Further, a gear radius of the first gear member 403 is greater than a gear radius of the second gear member 404. The gear radius of the second gear member 404 is the same as a gear radius of the third gear member 405. Such configuration enables an operator to rotate the screw rod 50 by using the rotating arm 401 in a more labor-saving manner.

As shown in FIG. 4, it is a top view of the testing device 100 according to one embodiment of the present application. The gap between the pressing mechanism 20 and the first side of the box 10 is used to place the substrates 70 to be tested.

Specifically, the first side and the pressing mechanism 20 are provided with the first clamping mechanisms 205. Each of the first clamping mechanism 205 is arranged in parallel with the third support column 104, and the substrates 70 to be tested are fixed inside the box 10 by means of the first clamping mechanisms 205. Each substrate 70 to be tested has the same curvature and the same size.

As shown in FIG. 5, it is a schematic structural view showing a contact portion between the substrate 70 to be tested and the first clamping mechanism 205 in the testing device 100 according to one embodiment of the present application.

Each of the first clamping mechanisms 205 comprises a first clamping member 2051 and a second clamping member 2052 disposed opposite to the first clamping member 2051. Each first clamping member 2051 is located on the first side of the box 10, each second clamping member 2052 is located on the pressing mechanism 20, and each first clamping member 2051 is used to hold a first end of one of the substrates 70 to be tested. Each second clamping member 2052 is used to hold a second end of one of the substrates 70 to be tested.

As shown in FIG. 6, it is an enlarged view of part A in FIG. 5. The first clamping member 2051 is an L-shaped curved side clip, and a convex direction of a curved surface of the L-shaped curved side clip is opposite to a bending direction of the substrate 70 to be tested.

Such configuration can effectively reduce a contact surface stress between the first clamping member 2051 and the substrate 70 to be tested.

Preferably, each second clamping member 2052 is an L-shaped curved side clip.

Further, a curvature of the curved surface of the L-shaped curved side clip is much greater than a curvature of the substrate 70 to be tested. Such configuration can prevent one end of the substrate 70 contacting the L-shaped curved side clamp from detaching due to excessive bending angles.
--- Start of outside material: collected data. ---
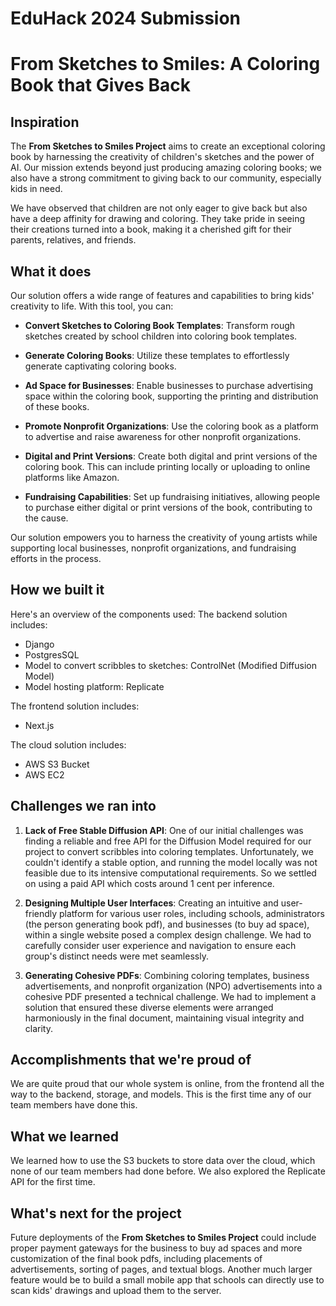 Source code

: 
# EduHack 2024 Submission
# From Sketches to Smiles: A Coloring Book that Gives Back
## Inspiration
The **From Sketches to Smiles Project** aims to create an exceptional coloring book by harnessing the creativity of children's sketches and the power of AI. Our mission extends beyond just producing amazing coloring books; we also have a strong commitment to giving back to our community, especially kids in need.

We have observed that children are not only eager to give back but also have a deep affinity for drawing and coloring. They take pride in seeing their creations turned into a book, making it a cherished gift for their parents, relatives, and friends.



## What it does
Our solution offers a wide range of features and capabilities to bring kids' creativity to life. With this tool, you can:

- **Convert Sketches to Coloring Book Templates**: Transform rough sketches created by school children into coloring book templates.

- **Generate Coloring Books**: Utilize these templates to effortlessly generate captivating coloring books.

- **Ad Space for Businesses**: Enable businesses to purchase advertising space within the coloring book, supporting the printing and distribution of these books.

- **Promote Nonprofit Organizations**: Use the coloring book as a platform to advertise and raise awareness for other nonprofit organizations.

- **Digital and Print Versions**: Create both digital and print versions of the coloring book. This can include printing locally or uploading to online platforms like Amazon.

- **Fundraising Capabilities**: Set up fundraising initiatives, allowing people to purchase either digital or print versions of the book, contributing to the cause.

Our solution empowers you to harness the creativity of young artists while supporting local businesses, nonprofit organizations, and fundraising efforts in the process.


## How we built it
Here's an overview of the components used:
The backend solution includes:
- Django
- PostgresSQL
- Model to convert scribbles to sketches: ControlNet (Modified Diffusion Model)
- Model hosting platform: Replicate

The frontend solution includes:
- Next.js

The cloud solution includes:
- AWS S3 Bucket
- AWS EC2

## Challenges we ran into

1. **Lack of Free Stable Diffusion API**: One of our initial challenges was finding a reliable and free API for the Diffusion Model required for our project to convert scribbles into coloring templates. Unfortunately, we couldn't identify a stable option, and running the model locally was not feasible due to its intensive computational requirements. So we settled on using a paid API which costs around 1 cent per inference.

2. **Designing Multiple User Interfaces**: Creating an intuitive and user-friendly platform for various user roles, including schools, administrators (the person generating book pdf), and businesses (to buy ad space), within a single website posed a complex design challenge. We had to carefully consider user experience and navigation to ensure each group's distinct needs were met seamlessly.

3. **Generating Cohesive PDFs**: Combining coloring templates, business advertisements, and nonprofit organization (NPO) advertisements into a cohesive PDF presented a technical challenge. We had to implement a solution that ensured these diverse elements were arranged harmoniously in the final document, maintaining visual integrity and clarity.


## Accomplishments that we're proud of
We are quite proud that our whole system is online, from the frontend all the way to the backend, storage, and models. This is the first time any of our team members have done this.

## What we learned
We learned how to use the S3 buckets to store data over the cloud, which none of our team members had done before. We also explored the Replicate API for the first time.

## What's next for the project
Future deployments of the **From Sketches to Smiles Project** could include proper payment gateways for the business to buy ad spaces and more customization of the final book pdfs, including placements of advertisements, sorting of pages, and textual blogs. Another much larger feature would be to build a small mobile app that schools can directly use to scan kids' drawings and upload them to the server.

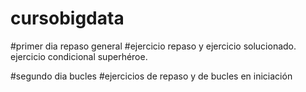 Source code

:# cursobigdata
#primer dia repaso general 
  #ejercicio  repaso y ejercicio solucionado. ejercicio condicional  superhéroe.

#segundo dia bucles
  #ejercicios de  repaso y de bucles en iniciación
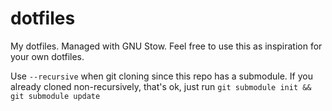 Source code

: # dotfiles
My dotfiles. Managed with GNU Stow. Feel free to use this as inspiration for your own dotfiles.

Use `--recursive` when git cloning since this repo has a submodule. If you already cloned non-recursively, that's ok, just run `git submodule init && git submodule update`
According to the foregoing embodiments of the present application, the testing principles of the testing device 100 of the present application are as follows:

First, the substrates 70 with the same curvature and the same size are provided. Then, an operator rotates the rotating shaft 402 through the rotating arm 401, and the rotating shaft 402 drives the first gear member 403 to rotate in a first direction (at this point, the pressing mechanism 20 moves in a direction toward the third support column 104). The first gear member 403 simultaneously drives the second gear member 404 to rotate in a second direction opposite to the first direction by means of the chain 406. The second gear member 404 drives the third gear member 405 to rotate in the first direction by means of the chain 406. Since the third gear member 405 is fixedly connected to the screw rod 50, rotation of the third gear member 405 drives the screw rod 50 to rotate, and the rotation of the screw rod 50 drives the fourth clamping mechanism 202 to slide on the first threaded portion of the screw rod 50. The fourth clamping mechanism 202 slides and drives the second clamping mechanism 201 to slide in the same direction on the sliding rail, and at the same time drives the third clamping mechanism 203 to slide in the same direction on the pad 1021.

When a distance between the pressing mechanism 20 and the first side is exactly equal to a length of the substrate 70 to be tested, multiple substrates 70 to be tested 70 are placed in the gap formed between the pressing mechanism 20 and the first side. The first side and the fourth clamping member 205 of the pressing mechanism 20 clamp the substrates 70 to be tested. After that, the rotating shaft 402 is rotated by the rotating arm 401, so that the pressing mechanism 20 moves toward the first side to bend the substrates 70 to be tested until the substrates 70 to be tested fragment under a certain amount of bending stress. At this point, the material parameters of the substrate 70 to be tested under different stepped stresses can be obtained by the testing device 100.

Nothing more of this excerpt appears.